Description of the task: Identify the lines in the data below that contain "variate" and give only how many there are.

━━ Data records ━━

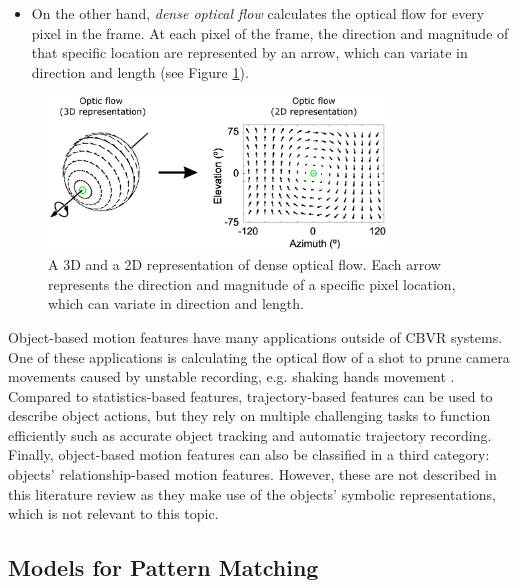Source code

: \begin{itemize}
\begin{itemize}
        \item On the other hand, \textit{dense optical flow} calculates the optical flow for every pixel in the frame. At each pixel of the frame, the direction and magnitude of that specific location are represented by an arrow, which can variate in direction and length (see Figure \ref{fig:dense_optical_flow_representation}).
        
    \end{itemize}

\end{itemize}

\begin{figure}[h] 
\centerline{\includegraphics[width=0.80\textwidth]{figures/litsurvey/dense_optical_flow_representation.png}}
\caption{\label{fig:dense_optical_flow_representation}A 3D and a 2D representation of dense optical flow. Each arrow represents the direction and magnitude of a specific pixel location, which can variate in direction and length.}
\end{figure}

Object-based motion features have many applications outside of CBVR systems. One of these applications is calculating the optical flow of a shot to prune camera movements caused by unstable recording, e.g. shaking hands movement \cite{wang2016actionregonition}. Compared to statistics-based features, trajectory-based features can be used to describe object actions, but they rely on multiple challenging tasks to function efficiently such as accurate object tracking and automatic trajectory recording. Finally, object-based motion features can also be classified in a third category: objects' relationship-based motion features. However, these are not described in this literature review as they make use of the objects' symbolic representations, which is not relevant to this topic.


\subsection{Models for Pattern Matching}
\label{sec:litsurvey-models-pattern-matching}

━━━

Exercise solution: 2